# Big Green Egg



## langmotorsports (Apr 20, 2010)

Just acquired a Big Green Egg through a fundraising auction and and looking for any input from anyone who has one or has used one........Thanks!


----------



## csmith2884 (Apr 20, 2010)

Don't have or use one but sounds like a great deal. Everyone I have seen looked to be very good quality wise. Enjoy


----------



## chisoxjim (Apr 20, 2010)

just wanted to say congrats,  

I have never used one, but I have heard good things about them.

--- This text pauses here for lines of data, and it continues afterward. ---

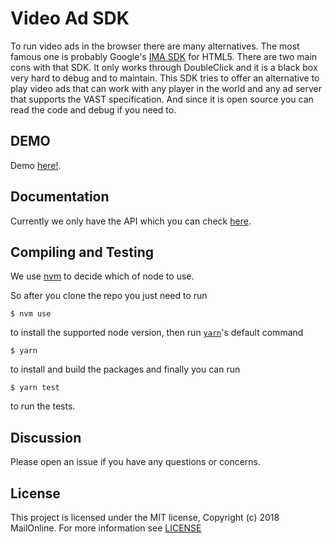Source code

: # Video Ad SDK

To run video ads in the browser there are many alternatives. The most famous one is probably Google's [IMA SDK](https://developers.google.com/interactive-media-ads/docs/sdks/html5/) for HTML5. There are two main cons with that SDK. It only works through DoubleClick and it is a black box very hard to debug and to maintain. This SDK tries to offer an alternative to play video ads that can work with any player in the world and any ad server that supports the VAST specification. And since it is open source you can read the code and debug if you need to.

## DEMO
Demo [here!](https://mailonline.github.io/mol-video-ad-sdk/demo/index.html).

## Documentation
Currently we only have the API which you can check [here](https://mailonline.github.io/mol-video-ad-sdk/docs/index.html).

## Compiling and Testing
We use [nvm](https://github.com/creationix/nvm) to decide which of node to use.

So after you clone the repo you just need to run
```
$ nvm use
```
to install the supported node version, then run [`yarn`](https://yarnpkg.com/lang/en/docs/cli/#toc-default-command)'s default command
```
$ yarn
```
to install and build the packages and finally you can run
```
$ yarn test
```
to run the tests.

## Discussion

Please open an issue if you have any questions or concerns.


## License

This project is licensed under the MIT license, Copyright (c) 2018 MailOnline. For more information see [LICENSE](./LICENSE)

I was checking them out this past Saturday at a hardware store that sells them, seem like a solid cooker,  expensive, but solid.


----------



## rbranstner (Apr 20, 2010)

I used my buddies all last summer and liked it. My two buddies use theirs all the time. I was looking to buy one but I couldn't justify spending the money on it right now so I made a UDS instead and they are very comparable. The egg has all kinds of accessories and stuff to go with it but they all cost plenty of money. Its a very good smoker its just spendy. You will love smoking on it! Not to lure you away from this forum but there are lots of big green egg forums if you are looking for idea's accessories etc.


----------



## langmotorsports (Apr 20, 2010)

Thanks for the replies guys! I will definitley let you know how it works. By the way I have checked out the BGE sites and they are nowhere near as informative and helpful as smoking meat is.


----------



## rbranstner (Apr 20, 2010)

I agree 100% with that statement. That is why I said I didn't want to scare you away from this site. They may be able to help you in some instances better with BGE set up or some tricks to try on the egg etc. since the majority of them are BGE smokers but as far as just pure smoking goes (time/temps/recipes/different kind & cuts of meat, etc.) from my experience is this site is WAY more informative. We also have several Egg Heads on this forum so you aren't by any means the only person on here that smokes with an Egg. Welcome to the forum. Kind of funny we both live in the same town.


----------



## okiedawg (Apr 21, 2010)

You will love the BGE from great steaks to low and slow smokes! Stay tuned on this great site for the great info !


----------



## caveman (Apr 21, 2010)

Seriously, whatever you do, do not use "LIGHTER FLUID" in your egg. Purchase a chimney & some lump. Charcoal is good as well but they make BGE lump just for the egg, so try that & see if you like it. It only comes in 20 lb. bags though, if I am not mistaken. But do not use "LIGHTER FLUID" as everything you "EVER" cook in the BGE will have that taste to it. Good luck, congratulations & enjoy that puppy. It is supposed to be the best oven, grill & smoker on the market.  Also, don't knock it over or you can kiss that ceramic item goodbye.


----------



## meateater (Apr 21, 2010)

"OOH OOH OOH" Horsehack holding up his arm!!! Get a pizza stone! Change your name to Vinnie and make Puerto Rican pizza's! 
	

	
	
		
		



		
			






 I have no idea where this is going.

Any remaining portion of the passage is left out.